Alumni Mentoring Social Network: Hanbin Cho and Abu Mondol

Hanbin and Abu likely whiteboarded for hours as they hacked the question of alumni engagement. They designed a peer-to-peer social network for University alumni and current students to interact with one another by offering and requesting mentorship. Their presentation included a mockup of the site and its core features. Hanbin is a Fourth Year Computer Engineering Major and Abu is a graduate student in Computer Science.

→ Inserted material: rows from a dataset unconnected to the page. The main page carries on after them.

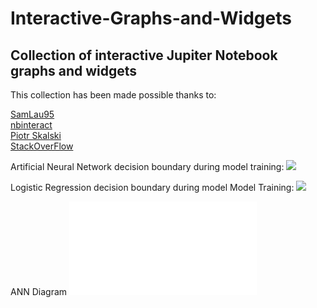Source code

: # Interactive-Graphs-and-Widgets
## Collection of interactive Jupiter Notebook graphs and widgets <br>

This collection has been made possible thanks to: <br>

[SamLau95](https://github.com/SamLau95/nbinteract/tree/master/notebooks) <br>
[nbinteract](https://www.nbinteract.com/tutorial/tutorial_publishing.html) <br>
[Piotr Skalski](https://towardsdatascience.com/lets-code-a-neural-network-in-plain-numpy-ae7e74410795) <br>
[StackOverFlow](https://stackoverflow.com/questions/29888233/how-to-visualize-a-neural-network) <br>

Artificial Neural Network decision boundary during model training:
![](./binary_classification_vizualizations/ANN/Keras_gif.gif)

Logistic Regression decision boundary during model Model Training:
![](./binary_classification_vizualizations/Logistic_Regression/Logistic_gif.gif)

ANN Diagram
![](network.gv.pdf)
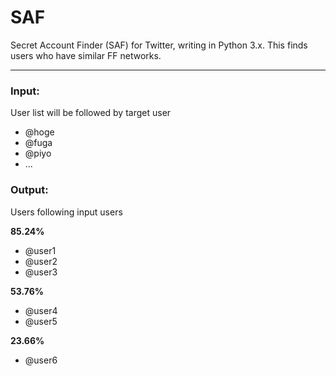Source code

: # SAF
Secret Account Finder (SAF) for Twitter, writing in Python 3.x.
This finds users who have similar FF networks.

***

### Input:
User list will be followed by target user
  - @hoge
  - @fuga
  - @piyo
  - ...

### Output:
Users following input users

**85.24%**
- @user1
- @user2
- @user3

**53.76%**
- @user4
- @user5

**23.66%**
- @user6
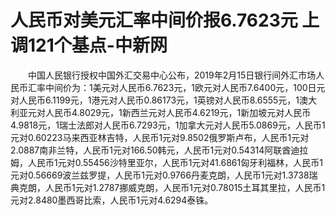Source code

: # 人民币对美元汇率中间价报6.7623元 上调121个基点-中新网

　　中国人民银行授权中国外汇交易中心公布，2019年2月15日银行间外汇市场人民币汇率中间价为：1美元对人民币6.7623元，1欧元对人民币7.6400元，100日元对人民币6.1199元，1港元对人民币0.86173元，1英镑对人民币8.6555元，1澳大利亚元对人民币4.8029元，1新西兰元对人民币4.6219元，1新加坡元对人民币4.9818元，1瑞士法郎对人民币6.7293元，1加拿大元对人民币5.0869元，人民币1元对0.60223马来西亚林吉特，人民币1元对9.8502俄罗斯卢布，人民币1元对2.0887南非兰特，人民币1元对166.50韩元，人民币1元对0.54314阿联酋迪拉姆，人民币1元对0.55456沙特里亚尔，人民币1元对41.6861匈牙利福林，人民币1元对0.56669波兰兹罗提，人民币1元对0.9766丹麦克朗，人民币1元对1.3738瑞典克朗，人民币1元对1.2787挪威克朗，人民币1元对0.78015土耳其里拉，人民币1元对2.8480墨西哥比索，人民币1元对4.6294泰铢。
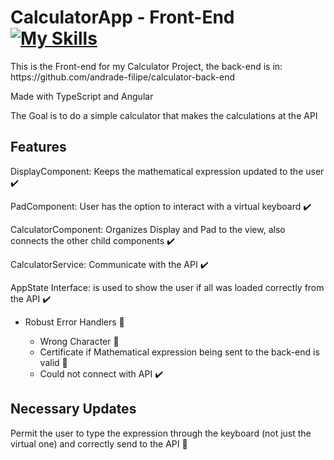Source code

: # CalculatorApp - Front-End [![My Skills](https://skillicons.dev/icons?i=typescript,angular,html,css)](https://skillicons.dev)
<p>This is the Front-end for my Calculator Project, the back-end is in: https://github.com/andrade-filipe/calculator-back-end</p>
<p>Made with TypeScript and Angular</p>
<p>The Goal is to do a simple calculator that makes the calculations at the API</p>

## Features
<p>DisplayComponent: Keeps the mathematical expression updated to the user ✔️</p>
<p>PadComponent: User has the option to interact with a virtual keyboard ✔️</p>
<p>CalculatorComponent: Organizes Display and Pad to the view, also connects the other child components ✔️</p>
<p>CalculatorService: Communicate with the API ✔️</p>
<p>AppState Interface: is used to show the user if all was loaded correctly from the API ✔️</p>
<ul>
    <li>Robust Error Handlers 🔴</li>
    <ul>
    <li>Wrong Character 🔴</li>
    <li>Certificate if Mathematical expression being sent to the back-end is valid 🔴</li>
    <li>Could not connect with API ✔️</li>
    </ul>
</ul>

## Necessary Updates

<p>Permit the user to type the expression through the keyboard (not just the virtual one) and correctly send to the API 🔴</p>
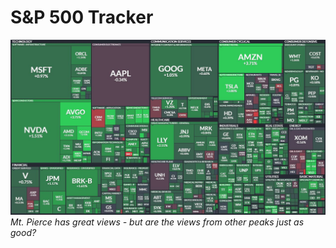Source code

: # S&P 500 Tracker

![alt text](https://github.com/ElvisFMM/oaf-psd-bootcamp/blob/branch1/pictures/stocks.JPG)
*Mt. Pierce has great views - but are the views from other peaks just as good?*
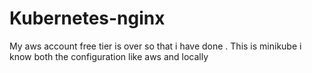 # Kubernetes-nginx

My aws account free tier is over so that i have done . This is minikube i know both the configuration like aws and locally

Taking ReinventED Lab Full-time: Keaton Wadzinski

In addition to hosting the ReinventED 24 Hour Challenge, Keaton Wadzinski used the Challenge to put some time and serious thought into how ReinventED Lab could be his full-time career. Thanks to the advising of a few peers, coaches, and local entrepreneurs, Keaton walked away from the 24 Hour Challenge with a five step plan on a single post-it note for how he can take ReinventED Lab full-time. Keaton is a Third Year Youth and Social Innovation major.

Github for Curriculum: Patrick Talamantes and Elliot Roth

Patrick wants to teach after graduation, and recognizes the numerous challenges teachers face regularly in implementing best teaching practices. Patrick and Elliot designed an open source system that would allow Patrick and fellow teachers to innovate within existing frameworks of required curricula. Patrick is a Second Year Youth and Social Innovation major and Elliot is a Biomedical Engineering major from Virginia Commonwealth University.

Researching Experiential Learning: Sam Nelson

Understanding the need for real world learning within academic learning experiences, Sam delved into deep research identifying state of the art practices in experiential learning. The philosophy of “learn by doing” drove this project. Sam did extensive research online and drafted an outline for an article recapping his findings. Sam is a graduate student at the Darden School of Business.

Additional Media Coverage:

“At UVa, taking a creative approach to figuring out post-college plans” in Charlottesville’s Daily Progress.

“Entrepreneurial mindsets deployed: ReinventED Lab and The Bureau team up to challenge minds and grow community” in the Entrepreneurial Learning Initiative Blog.